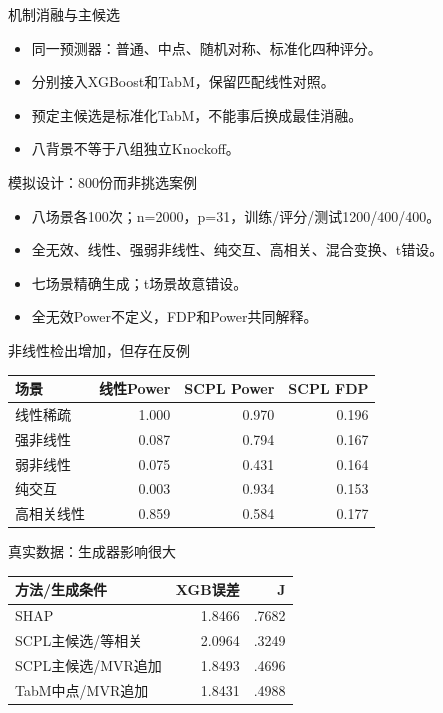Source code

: \documentclass[aspectratio=169]{beamer}
\begin{document}
\begin{frame}{机制消融与主候选}
\begin{itemize}
\item 同一预测器：普通、中点、随机对称、标准化四种评分。
\item 分别接入XGBoost和TabM，保留匹配线性对照。
\item 预定主候选是标准化TabM，不能事后换成最佳消融。
\item 八背景不等于八组独立Knockoff。
\end{itemize}
\end{frame}
\begin{frame}{模拟设计：800份而非挑选案例}
\begin{itemize}
\item 八场景各100次；n=2000，p=31，训练/评分/测试1200/400/400。
\item 全无效、线性、强弱非线性、纯交互、高相关、混合变换、t错设。
\item 七场景精确生成；t场景故意错设。
\item 全无效Power不定义，FDP和Power共同解释。
\end{itemize}
\end{frame}
\begin{frame}{非线性检出增加，但存在反例}
\footnotesize\centering \begin{tabular}{lrrr}
\toprule
场景 & 线性Power & SCPL Power & SCPL FDP\\\midrule
线性稀疏 & 1.000 & 0.970 & 0.196\\
强非线性 & 0.087 & 0.794 & 0.167\\
弱非线性 & 0.075 & 0.431 & 0.164\\
纯交互 & 0.003 & 0.934 & 0.153\\
高相关线性 & 0.859 & 0.584 & 0.177\\
\bottomrule
\end{tabular}
\end{frame}
\begin{frame}{真实数据：生成器影响很大}
\footnotesize\centering \begin{tabular}{lrr}
\toprule
方法/生成条件 & XGB误差 & J\\\midrule
SHAP & 1.8466 & .7682\\
SCPL主候选/等相关 & 2.0964 & .3249\\
SCPL主候选/MVR追加 & 1.8493 & .4696\\
TabM中点/MVR追加 & 1.8431 & .4988\\
\bottomrule
\end{tabular}
\end{frame}
\end{document}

_ _ _

> **YOUR OBJECTIVE**
The entries above should be given again exactly, minus any pictures.

> **THE ANSWER**
Source code

: \documentclass[aspectratio=169]{beamer}
\begin{document}
\begin{frame}{机制消融与主候选}
\begin{itemize}
\item 同一预测器：普通、中点、随机对称、标准化四种评分。
\item 分别接入XGBoost和TabM，保留匹配线性对照。
\item 预定主候选是标准化TabM，不能事后换成最佳消融。
\item 八背景不等于八组独立Knockoff。
\end{itemize}
\end{frame}
\begin{frame}{模拟设计：800份而非挑选案例}
\begin{itemize}
\item 八场景各100次；n=2000，p=31，训练/评分/测试1200/400/400。
\item 全无效、线性、强弱非线性、纯交互、高相关、混合变换、t错设。
\item 七场景精确生成；t场景故意错设。
\item 全无效Power不定义，FDP和Power共同解释。
\end{itemize}
\end{frame}
\begin{frame}{非线性检出增加，但存在反例}
\footnotesize\centering \begin{tabular}{lrrr}
\toprule
场景 & 线性Power & SCPL Power & SCPL FDP\\\midrule
线性稀疏 & 1.000 & 0.970 & 0.196\\
强非线性 & 0.087 & 0.794 & 0.167\\
弱非线性 & 0.075 & 0.431 & 0.164\\
纯交互 & 0.003 & 0.934 & 0.153\\
高相关线性 & 0.859 & 0.584 & 0.177\\
\bottomrule
\end{tabular}
\end{frame}
\begin{frame}{真实数据：生成器影响很大}
\footnotesize\centering \begin{tabular}{lrr}
\toprule
方法/生成条件 & XGB误差 & J\\\midrule
SHAP & 1.8466 & .7682\\
SCPL主候选/等相关 & 2.0964 & .3249\\
SCPL主候选/MVR追加 & 1.8493 & .4696\\
TabM中点/MVR追加 & 1.8431 & .4988\\
\bottomrule
\end{tabular}
\end{frame}
\end{document}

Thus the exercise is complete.